This would bring it close to the current thickness of the transom (see below). I run a 15hp 2-cycle Johnson so the beefier, the better I'm thinking. 

The current transom thickness is 1.5" ==> outside skin 1/4" + wood 1-1/4" 


















I've done a little research here on the site on how to bond a new core to the transom skin, but it seems there approaches employed vary. Should I:


use a layer of fiberglass mat between the outer skin and the wood core or just thickened epoxy between the two?
use glass between the 3 pieces of ply or just bonded together with thickened epoxy? 

type of cloth for glassing wood core to hull sides and hull's bottom? 
Lastly, any recommendations on best methods for making templates to cut the replacement wood core? For previous builds I've just cut pieces of cardboard and taped together. It's quite time consuming and I'm sure there are more precise ways of doing it. 

Thanks in advance for your suggestions/feedback.


----------



## yobata (Jul 14, 2015)

BVBFly said:


> I removed the motor, jack plate, aluminum plate, and used a wood chisel to remove fiberglass skin down to the bare wood. It is most definitely rotted on the port side and bottom portions nearest the thru-hull drain. Middle section seems ok.
> 
> I think i already know the answer to this question, but should i replace the whole thing?
> 
> ...


Where are you located? I have about a 48" x ~30" of 3/4" marine fir ply left over. I'm in Melbourne FL and could drop it off to you. Might be enough for your needs??

Use the old rotten plywood for your template... or make new cardboard templates. Yes they take a while but are worth it when considering the price of marine plywood....


----------



## DuckNut (Apr 3, 2009)

No need to use glass between ply's but you can if you wish. If not alternate the wood direction for one of the layers.

The standard is 1708 covered with a 6 or 9 oz cloth.

Use epoxy for everything.

You will never get that out in one piece so you will end up using cardboard as a template.


----------



## BVBFly (Jan 23, 2012)

Yobata, thanks for the offer but I'm a ways from Florida. Live in Houston. 

Ducknut, good suggestion on alternating wood direction for different ply sheets. 

I'll be ripping up old wood tomorrow and will post pics as things progress.


----------



## BVBFly (Jan 23, 2012)

Was able to work on this new project a last night and made a little progress.
I removed a portion of the aft deck for easier access to the transom. I was then able to cut out and remove one of the two rotted plywood core pieces.




























Found one the potential sources that lead lead to the rot. As you can see in the picture below, the transom core was not properly tabbed into the sides of the hull. It stopped just short. Water or moisture over time likely penetrated from the deck sitting above it, leaving nowhere for the moisture to go but into the wood core.

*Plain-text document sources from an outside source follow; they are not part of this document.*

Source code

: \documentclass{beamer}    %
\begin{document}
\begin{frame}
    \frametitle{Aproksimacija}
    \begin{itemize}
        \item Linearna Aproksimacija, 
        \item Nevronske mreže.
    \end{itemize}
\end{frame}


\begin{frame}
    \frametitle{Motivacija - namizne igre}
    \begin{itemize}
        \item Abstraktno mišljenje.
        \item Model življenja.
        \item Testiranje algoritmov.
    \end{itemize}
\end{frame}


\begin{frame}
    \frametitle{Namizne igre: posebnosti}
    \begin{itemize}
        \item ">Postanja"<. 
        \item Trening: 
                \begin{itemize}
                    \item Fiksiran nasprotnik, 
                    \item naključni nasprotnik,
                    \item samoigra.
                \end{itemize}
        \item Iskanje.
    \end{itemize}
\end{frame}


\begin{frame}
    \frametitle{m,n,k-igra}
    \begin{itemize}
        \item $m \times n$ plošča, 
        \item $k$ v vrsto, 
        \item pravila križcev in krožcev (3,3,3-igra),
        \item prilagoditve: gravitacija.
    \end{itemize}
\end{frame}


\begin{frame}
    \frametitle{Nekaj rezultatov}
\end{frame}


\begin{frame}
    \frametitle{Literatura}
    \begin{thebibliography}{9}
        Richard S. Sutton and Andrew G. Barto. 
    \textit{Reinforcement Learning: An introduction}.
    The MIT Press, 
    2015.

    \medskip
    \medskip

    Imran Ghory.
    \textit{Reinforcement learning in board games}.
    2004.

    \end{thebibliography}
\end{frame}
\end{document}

The [Before] picture showing a piece of plywood that was glassed against the transom core and into hull sides. The only thing plugging that hole you see in picture below was thickened epoxy.









I suspect the transom was built/modified this way by original owner as a work-around due to the rub rail height being higher than the actual transom height (i.e. instead of removing rub rail and actually extending the core and then tabbing to the hulls' sides). I think i'm just going to drill out that rivet you see and cut off a portion of the rub rail so that I can properly glass the new core to the hulls' sides.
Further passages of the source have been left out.